The ranked list of faults would next be simulated. I delved into Intel’s in-house circuit simulation tool to understand how I could automate simulation. Very similar to what I had to do for my PhD thesis work, I wrote scripts that would use the fault list to insert the shorts within the good circuit netlist. I modeled the short as a resistor of value R. I could then vary R to reflect a range of physical deformations (1 ohm to 10,000 ohms.) The circuit simulations matched the timing specs examined on the tester.
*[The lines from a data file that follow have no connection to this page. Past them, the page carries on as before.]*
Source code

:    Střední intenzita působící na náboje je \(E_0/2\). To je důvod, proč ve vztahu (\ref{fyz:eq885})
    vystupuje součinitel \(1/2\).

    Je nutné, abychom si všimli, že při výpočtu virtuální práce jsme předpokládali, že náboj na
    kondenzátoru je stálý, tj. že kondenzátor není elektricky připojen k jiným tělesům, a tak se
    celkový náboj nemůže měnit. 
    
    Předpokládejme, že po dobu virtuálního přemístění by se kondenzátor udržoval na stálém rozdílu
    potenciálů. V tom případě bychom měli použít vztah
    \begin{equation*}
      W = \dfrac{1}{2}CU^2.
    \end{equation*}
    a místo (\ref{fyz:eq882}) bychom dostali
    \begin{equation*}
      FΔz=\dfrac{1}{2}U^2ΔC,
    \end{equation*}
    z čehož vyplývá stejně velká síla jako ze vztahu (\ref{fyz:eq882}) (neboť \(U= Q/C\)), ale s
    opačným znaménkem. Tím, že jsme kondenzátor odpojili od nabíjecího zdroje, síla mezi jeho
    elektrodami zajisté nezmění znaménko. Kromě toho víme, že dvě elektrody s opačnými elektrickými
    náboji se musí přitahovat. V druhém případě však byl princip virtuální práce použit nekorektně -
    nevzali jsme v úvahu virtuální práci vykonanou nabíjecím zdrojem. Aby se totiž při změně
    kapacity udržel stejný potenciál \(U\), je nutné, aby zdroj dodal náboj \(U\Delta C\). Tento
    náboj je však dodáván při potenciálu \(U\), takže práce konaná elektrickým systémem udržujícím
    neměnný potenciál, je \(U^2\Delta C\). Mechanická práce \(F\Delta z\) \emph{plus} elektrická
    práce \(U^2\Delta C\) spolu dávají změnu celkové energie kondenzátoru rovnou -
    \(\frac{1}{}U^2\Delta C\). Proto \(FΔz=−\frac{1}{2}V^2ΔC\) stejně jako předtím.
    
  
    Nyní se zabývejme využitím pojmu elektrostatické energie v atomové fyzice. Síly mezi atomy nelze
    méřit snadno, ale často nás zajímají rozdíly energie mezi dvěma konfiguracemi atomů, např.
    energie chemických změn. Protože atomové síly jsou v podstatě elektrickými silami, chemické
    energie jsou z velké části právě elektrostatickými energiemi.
I looked at the output timings’ TCO and the input timings’ set-up and hold (see figure below.)
When I shared my results of defective circuits and their behavior, nothing about the circuit behavior surprised to the I/O circuit designers. “Makes sense,” “right”–they knew the circuit operation and the purpose of every connection. The ranked fault list caught them off guard. The largest contributors to timing failures happened to be circuitry that had been added solely for debug purposes. I vaguely recall these were the top 10 defects. Their reaction: “My God, this circuitry isn’t needed any more. Maybe we should take this out in a future design.” One has to be careful of what gets copied.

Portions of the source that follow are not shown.